◆ Materials provided
»»

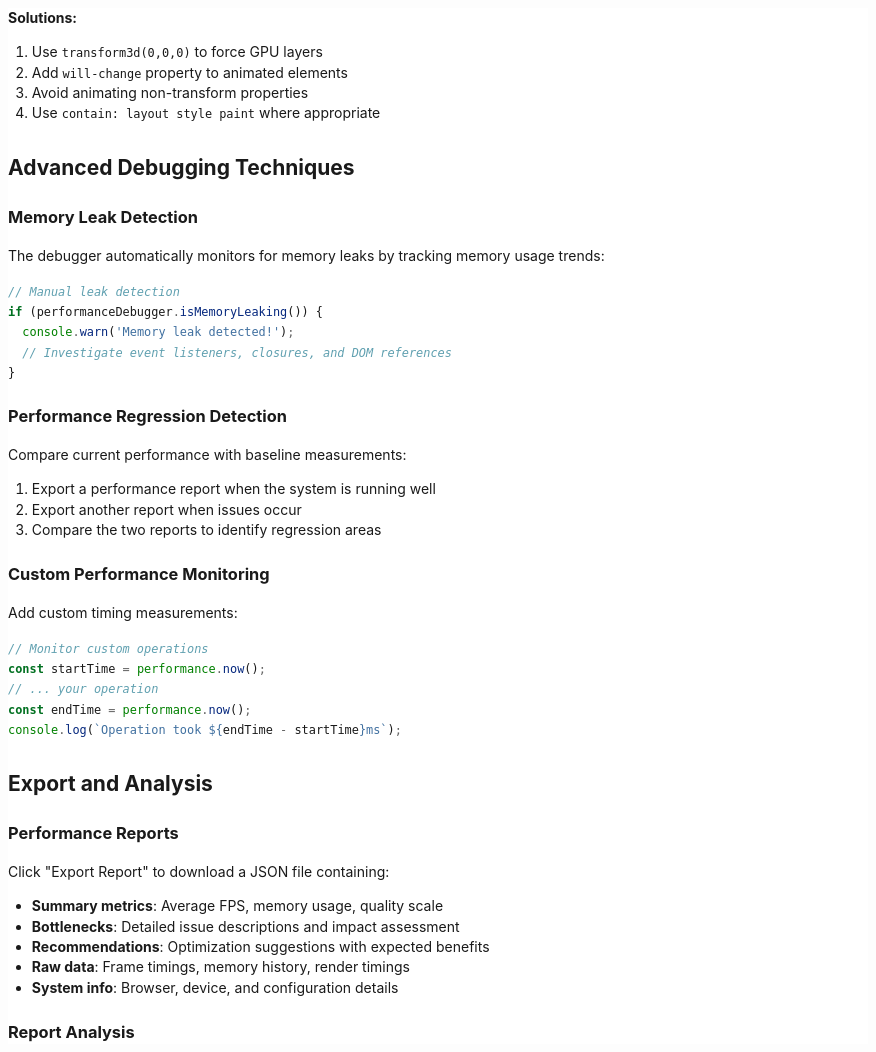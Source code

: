 **Solutions:**
1. Use `transform3d(0,0,0)` to force GPU layers
2. Add `will-change` property to animated elements
3. Avoid animating non-transform properties
4. Use `contain: layout style paint` where appropriate

## Advanced Debugging Techniques

### Memory Leak Detection

The debugger automatically monitors for memory leaks by tracking memory usage trends:

```javascript
// Manual leak detection
if (performanceDebugger.isMemoryLeaking()) {
  console.warn('Memory leak detected!');
  // Investigate event listeners, closures, and DOM references
}
```

### Performance Regression Detection

Compare current performance with baseline measurements:

1. Export a performance report when the system is running well
2. Export another report when issues occur
3. Compare the two reports to identify regression areas

### Custom Performance Monitoring

Add custom timing measurements:

```javascript
// Monitor custom operations
const startTime = performance.now();
// ... your operation
const endTime = performance.now();
console.log(`Operation took ${endTime - startTime}ms`);
```

## Export and Analysis

### Performance Reports

Click "Export Report" to download a JSON file containing:

- **Summary metrics**: Average FPS, memory usage, quality scale
- **Bottlenecks**: Detailed issue descriptions and impact assessment
- **Recommendations**: Optimization suggestions with expected benefits
- **Raw data**: Frame timings, memory history, render timings
- **System info**: Browser, device, and configuration details

### Report Analysis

««

◆ Task objective
In the material above, please find every line that includes the word "when" and copy it.

◆ Reply
1. Export a performance report when the system is running well
2. Export another report when issues occur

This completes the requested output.